Critique : Le Hérisson
« Qu'est-ce que j'ai fait pour mériter ça ? », s'interrogeait Pedro Almodóvar il y a un quart de siècle. Une question toujours d'actualité, notamment pour qui vient de gâcher une centaine de minutes devant Le hérisson, libre adaptation - paraît-il assez fidèle - du best-seller surprise de Muriel Barbery. Si le roman avait divisé, le film devrait logiquement faire l'unanimité tant il déploie une vacuité constante de la première à la dernière image. Ça commence avec cette petite fille supérieurement intelligente et donc suicidaire, qui se met en tête de faire un film sur ceux qui l'entourent - et qu'elle méprise.
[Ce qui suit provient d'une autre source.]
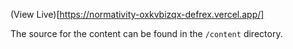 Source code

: (View Live)[https://normativity-oxkvbizqx-defrex.vercel.app/]

The source for the content can be found in the `/content` directory.
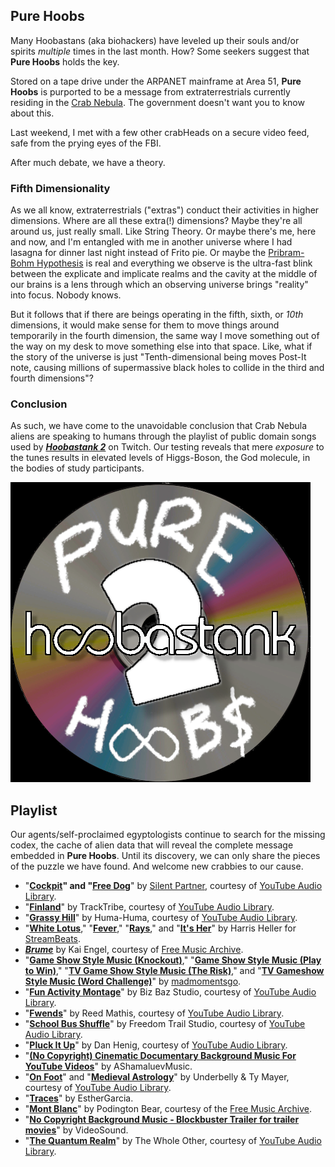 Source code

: ## Pure Hoobs

Many Hoobastans (aka biohackers) have leveled up their souls and/or spirits _multiple_ times in the last month. How? Some seekers suggest that **Pure Hoobs** holds the key.

Stored on a tape drive under the ARPANET mainframe at Area 51, **Pure Hoobs** is purported to be a message from extraterrestrials currently residing in the [Crab Nebula](https://www.youtube.com/watch?v=lyB0oqccNqo&ab_channel=ChandraX-rayObservatory). The government doesn't want you to know about this.

Last weekend, I met with a few other crabHeads on a secure video feed, safe from the prying eyes of the FBI.

After much debate, we have a theory.

### Fifth Dimensionality

As we all know, extraterrestrials ("extras") conduct their activities in higher dimensions. Where are all these extra(!) dimensions? Maybe they're all around us, just really small. Like String Theory. Or maybe there's me, here and now, and I'm entangled with me in another universe where I had lasagna for dinner last night instead of Frito pie. Or maybe the [Pribram-Bohm Hypothesis](https://www.youtube.com/watch?v=vp1JBUc8LbM&ab_channel=WarnerJDuch%C3%A9nM.) is real and everything we observe is the ultra-fast blink between the explicate and implicate realms and the cavity at the middle of our brains is a lens through which an observing universe brings "reality" into focus. Nobody knows.

But it follows that if there are beings operating in the fifth, sixth, or _10th_ dimensions, it would make sense for them to move things around temporarily in the fourth dimension, the same way I move something out of the way on my desk to move something else into that space. Like, what if the story of the universe is just "Tenth-dimensional being moves Post-It note, causing millions of supermassive black holes to collide in the third and fourth dimensions"?

### Conclusion

As such, we have come to the unavoidable conclusion that Crab Nebula aliens are speaking to humans through the playlist of public domain songs used by **_[Hoobastank 2](https://www.twitch.tv/hoobastank2)_** on Twitch. Our testing reveals that mere _exposure_ to the tunes results in elevated levels of Higgs-Boson, the God molecule, in the bodies of study participants.

![Pure Hoobs Image Alt Text](hoobastank2_profilephoto_purehoobs.png)

## Playlist

Our agents/self-proclaimed egyptologists continue to search for the missing codex, the cache of alien data that will reveal the complete message embedded in **Pure Hoobs**. Until its discovery, we can only share the pieces of the puzzle we have found. And welcome new crabbies to our cause.

- "**[Cockpit](https://www.youtube.com/watch?v=a2Ifgt4LG_4&ab_channel=AudioLibrary%E2%80%94Musicforcontentcreators)" and "[Free Dog](https://www.youtube.com/watch?v=T0jE_VnU0b0&ab_channel=AudioLibrary%E2%80%94Musicforcontentcreators)**" by [Silent Partner](https://www.youtube.com/watch?v=siCmqvfw_1g&list=PLzCxunOM5WFKdhkL2L__Kjafqa-qzQGeY&ab_channel=AudioLibrary%E2%80%94Musicforcontentcreators), courtesy of [YouTube Audio Library](https://www.youtube.com/channel/UCht8qITGkBvXKsR1Byln-wA).
- "**[Finland](https://www.youtube.com/watch?v=yhpHaY7Fi5k&ab_channel=NoCopyrightMusic)**" by TrackTribe, courtesy of [YouTube Audio Library](https://www.youtube.com/channel/UCht8qITGkBvXKsR1Byln-wA).
- "**[Grassy Hill](https://www.youtube.com/watch?v=BKWmnTj8D0M&ab_channel=AudioLibrary%E2%80%94Musicforcontentcreators)**" by Huma-Huma, courtesy of [YouTube Audio Library](https://www.youtube.com/channel/UCht8qITGkBvXKsR1Byln-wA).
- "**[White Lotus](https://www.youtube.com/watch?v=DUkqchhiZyA&ab_channel=HarrisHeller-Topic)**," "**[Fever](https://www.youtube.com/watch?v=j6YAx4BWohY&ab_channel=HarrisHeller-Topic)**," "**[Rays](https://www.youtube.com/watch?v=j6YAx4BWohY&ab_channel=HarrisHeller-Topic)**," and "**[It's Her](https://www.youtube.com/watch?v=JYsrrnoRzpY&ab_channel=HarrisHeller-Topic)**" by Harris Heller for [StreamBeats](https://www.streambeats.com/).
- _**[Brume](https://freemusicarchive.org/music/Kai_Engel/Brume)**_ by Kai Engel, courtesy of [Free Music Archive]().
- "**[Game Show Style Music (Knockout)](https://www.youtube.com/watch?v=oFwKWMTMqGA&ab_channel=madmomentsgo)**," "**[Game Show Style Music (Play to Win)](https://www.youtube.com/watch?v=5XXINoidFF8&ab_channel=madmomentsgo)**," "**[TV Game Show Style Music (The Risk)](https://www.youtube.com/watch?v=xKkl6xcUTBE&ab_channel=madmomentsgo)**," and "**[TV Gameshow Style Music (Word Challenge)](https://www.youtube.com/watch?v=u4XMHtbuWhI&ab_channel=madmomentsgo)**" by [madmomentsgo](https://www.youtube.com/channel/UC6PoCPlKjW-pkZeGSOXycGg).
- "**[Fun Activity Montage](https://www.youtube.com/watch?v=1FNkqLuIbr4&ab_channel=MusicLover%E2%80%93NoCopyrightMusic)**" by Biz Baz Studio, courtesy of [YouTube Audio Library](https://www.youtube.com/channel/UCht8qITGkBvXKsR1Byln-wA).
- "**[Fwends](https://www.youtube.com/watch?v=iFxsnYtFtNE&ab_channel=NoCopyrightAudioLibrary)**" by Reed Mathis, courtesy of [YouTube Audio Library](https://www.youtube.com/channel/UCht8qITGkBvXKsR1Byln-wA).
- "**[School Bus Shuffle](https://www.youtube.com/watch?v=RYxHrlbrmCE&ab_channel=LIMORecordingStudio)**" by Freedom Trail Studio, courtesy of [YouTube Audio Library](https://www.youtube.com/channel/UCht8qITGkBvXKsR1Byln-wA).
- "**[Pluck It Up](https://www.youtube.com/watch?v=q1gQh_gJUHY&ab_channel=NoCopyrightMusic)**" by Dan Henig, courtesy of [YouTube Audio Library](https://www.youtube.com/channel/UCht8qITGkBvXKsR1Byln-wA).
- "**[(No Copyright) Cinematic Documentary Background Music For YouTube Videos](https://www.youtube.com/watch?v=EcAX2cbsdRw&ab_channel=AShamaluevMusic)**" by AShamaluevMusic.
- "**[On Foot](https://www.youtube.com/watch?v=_vgl7FJGzrI&ab_channel=NoCopyrightAudioLibrary)**" and "**[Medieval Astrology](https://www.youtube.com/watch?v=bH5NlwQyLpA&ab_channel=NoCopyrightAudioLibrary)**" by Underbelly & Ty Mayer, courtesy of [YouTube Audio Library](https://www.youtube.com/channel/UCht8qITGkBvXKsR1Byln-wA).
- "**[Traces](https://prosearch.tribeofnoise.com/artists/show/35568/21084)**" by EstherGarcia.
- "**[Mont Blanc](https://freemusicarchive.org/music/Podington_Bear/Homage_Fromage/Mont_Blanc)**" by Podington Bear, courtesy of the [Free Music Archive](https://freemusicarchive.org/).
- "**[No Copyright Background Music - Blockbuster Trailer for trailer movies](https://www.youtube.com/watch?v=iYYmLVorpNM&t=29s&ab_channel=VideoSound)**" by VideoSound.
- "**[The Quantum Realm](https://www.youtube.com/watch?v=mROnX3Xqrq8&ab_channel=NoCopyrightAudioLibrary)**" by The Whole Other, courtesy of [YouTube Audio Library](https://www.youtube.com/channel/UCht8qITGkBvXKsR1Byln-wA).


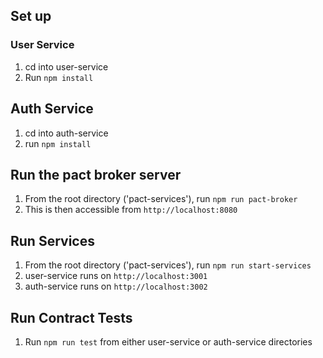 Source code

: ## Set up

### User Service
1. cd into user-service
2. Run `npm install`

## Auth Service
1. cd into auth-service
2. run `npm install`

## Run the pact broker server
1. From the root directory ('pact-services'), run `npm run pact-broker`
2. This is then accessible from `http://localhost:8080`

## Run Services
1. From the root directory ('pact-services'), run `npm run start-services`
2. user-service runs on `http://localhost:3001` 
3. auth-service runs on `http://localhost:3002`

## Run Contract Tests
1. Run `npm run test` from either user-service or auth-service directories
On sait dès l'annonce de ce suicide programmé qu'elle ne passera jamais à l'acte ; et on le regrette âprement, tant le personnage n'est qu'une baudruche et tant son interprète ressemble à un plaidoyer pour la vasectomie. Que la petite Paloma soit une gosse surdouée, soit ; que ça l'autorise à débiter des phrases interminables et absolument factices, non.
Le hérisson
ne raconte pour ainsi dire rien du tout, si ce n'est la rencontre en
triangle de Paloma, de la concierge taciturne de son immeuble et d'un
nouveau locataire d'origine japonaise. Ce dernier est le moins
inintéressant car il parle peu. Face à lui, une Josiane Balasko
toujours aussi persuadée que porter une tignasse bien crasseuse est une
condition nécessaire et suffisante pour être convaincante
(rappelez-vous Cette femme-là). Les échanges des 3 personnages sont d'une banalité absolue, le seul et unique message semblant être le très rengaine « méfiez-vous des apparences
». Alors oui, certes, on veut bien aller au-delà de l'enveloppe
physique, mais pourquoi faire ? Pour découvrir que la concierge a lu
plein de bouquins, ce qui semble immédiatement faire d'elle quelqu'un
de très bien ? Le film ne va pas plus loin que ça, et c'est assez
consternant.
La forme est elle aussi assez agaçante. Très souvent,
l'action est vue à travers la caméra de la jeune fille, qui déblatère
en voix off contre le monde entier. L'image est d'une laideur assez
terrible - le reste du temps elle n'est qu'ordinaire - et la voix assez
inaudible. Comme si le calvaire n'était pas suffisant... Et puis il y a
la fin. Comme souvent dans les films qui n'ont rien à raconter, elle
est pire que tout, histoire de créer un semblant de surprise chez le
spectateur bien déterminé à comprendre pourquoi il a payé son ticket.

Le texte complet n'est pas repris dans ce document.